British diplomat and international lawyer (1915-2007)

Sir William Vincent John Evans (20 October 1915 – 18 May 2007) was a British diplomat and international lawyer, who served as Judge of the European Court of Human Rights in respect of the United Kingdom from 1980 to 1991.

==Early life==
Evans was born in London and educated at Merchant Taylors' School, Northwood, and Wadham College, Oxford, where he obtained a First Class Honours degree in Jurisprudence in 1937 and a BCL on a Cassel Scholarship from Lincoln's Inn in 1938. He was called to the Bar at Lincoln's Inn in 1939 but joined the Army that year on the outbreak of the Second World War, becoming a Lieutenant Colonel and being appointed MBE in 1945, and was appointed Legal Advisor to the British Administration in Cyrenaica, the eastern coastal region of Libya.

==Diplomatic career==
Upon leaving the Army, he was appointed Assistant Legal Adviser to the Foreign Office in 1947 and was involved in drafting of the United Nations Universal Declaration of Human Rights, and became Legal Counsellor to the UK Permanent Mission to the UN in 1954.

He left this post in 1959, at which time he was appointed Companion of the Order of St Michael and St George (CMG), and returned to the Foreign Officer as Legal Counsellor, being promoted to Deputy Legal Adviser in 1960 and Legal Adviser in 1968.

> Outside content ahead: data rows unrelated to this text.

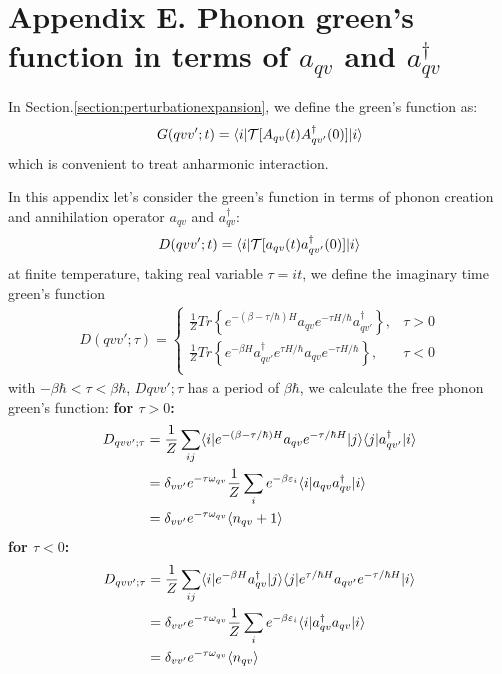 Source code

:\documentclass{article}
\begin{document}
\pagebreak
\section*{Appendix E. Phonon green's function in terms of $a_{qv}$ and $a_{qv}^{\dagger}$}
In Section.\ref{section:perturbationexpansion}, we define the green's function as:
\begin{align}
    G(qvv';t) = \langle i | \mathcal{T}[A_{qv}(t)A_{qv'}^{\dagger}(0)]| i \rangle \notag
\end{align}
which is convenient to treat anharmonic interaction. 

In this appendix let's consider 
the green's function in terms of phonon creation and annihilation operator $a_{qv}$ and $a^{\dagger}_{qv}$:
\begin{equation}
    D(qvv';t) = \langle i | \mathcal{T}[a_{qv}(t)a_{qv'}^{\dagger}(0)]| i \rangle \notag
\end{equation}
at finite temperature, taking real variable $\tau = it$, we define the imaginary time green's function
\begin{align}
    D(qvv';\tau) = 
    \begin{cases}
        \frac{1}{Z} Tr\left\{ e^{-(\beta-\tau/\hbar)H} a_{qv} e^{-\tau H/\hbar } a_{qv'}^{\dagger} \right\}, &\tau > 0 \\
        \frac{1}{Z} Tr\left\{ e^{-\beta H} a_{qv'}^{\dagger} e^{\tau H/\hbar } a_{qv} e^{- \tau H/\hbar } \right\}, &\tau < 0 \\
    \end{cases}
\end{align}
with $-\beta\hbar < \tau < \beta \hbar$,
$D{qvv';\tau}$ has a period of $\beta\hbar$, we calculate the free phonon green's function:
\textbf{for $\tau > 0$:}
\begin{align}
    D_{qvv';\tau} &= \frac{1}{Z} \sum_{ij} 
                    \langle i | e^{-(\beta-\tau/\hbar)H} a_{qv} e^{-\tau/\hbar H} | j\rangle \langle j | a^{\dagger}_{qv'} | i \rangle \notag \\
                  &= \delta_{vv'} e^{-\tau\omega_{qv}} \frac{1}{Z} \sum_i e^{-\beta \varepsilon_i} \langle i | a_{qv} a^{\dagger}_{qv} | i\rangle \notag \\
                  &= \delta_{vv'} e^{-\tau\omega_{qv}} \langle n_{qv} + 1 \rangle 
\end{align}
\textbf{for $\tau < 0$:}
\begin{align}
    D_{qvv';\tau} &= \frac{1}{Z} \sum_{ij} 
                    \langle i | e^{-\beta H} a^{\dagger}_{qv} | j \rangle \langle j | e^{\tau/\hbar H}a_{qv'}e^{-\tau/\hbar H} | i \rangle \notag \\
                  &= \delta_{vv'} e^{-\tau\omega_{qv}} \frac{1}{Z} \sum_i e^{-\beta \varepsilon_i} \langle i | a^{\dagger}_{qv} a_{qv} | i\rangle \notag \\
                  &= \delta_{vv'} e^{-\tau\omega_{qv}} \langle n_{qv} \rangle 
\end{align}
\end{document}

He chaired the Council of Europe's European Committee on Legal Cooperation from 1969 to 1971, and was appointed Knight Commander of the Order of St Michael and St George (KCMG) in 1970 and Knight Grand Cross (GCMG) in 1976, and Queen's Counsel in 1973.

==Retirement==
He retired from the Foreign Office in 1975 but remained involved in international legal affairs. He served as the UK's Representative to the Council of Europe Steering Committee on Human Rights from 1976 to 1980, and chaired the group in his last year there. In 1977, he became a Member of the United Nations Human Rights Committee and was its Vice-Chairman from 1979 to 1980. He left the Committee in 1984 and was succeeded by Dame Rosalyn Higgins, who went on to become the first female member of the International Court of Justice, and its president from 2006 to 2009. He was also a Member of the Permanent Court of Arbitration from 1987 to 1997.

In 1980, he was elected the judge in respect of the United Kingdom at the then non-permanent European Court of Human Rights in Strasbourg, succeeding Sir Gerald Fitzmaurice, also a former Foreign Office lawyer and judge of the Permanent Court of Arbitration. He spent ten years at the Court, taking part in a number of significant judgements including Dudgeon v United Kingdom, and retired in 1991.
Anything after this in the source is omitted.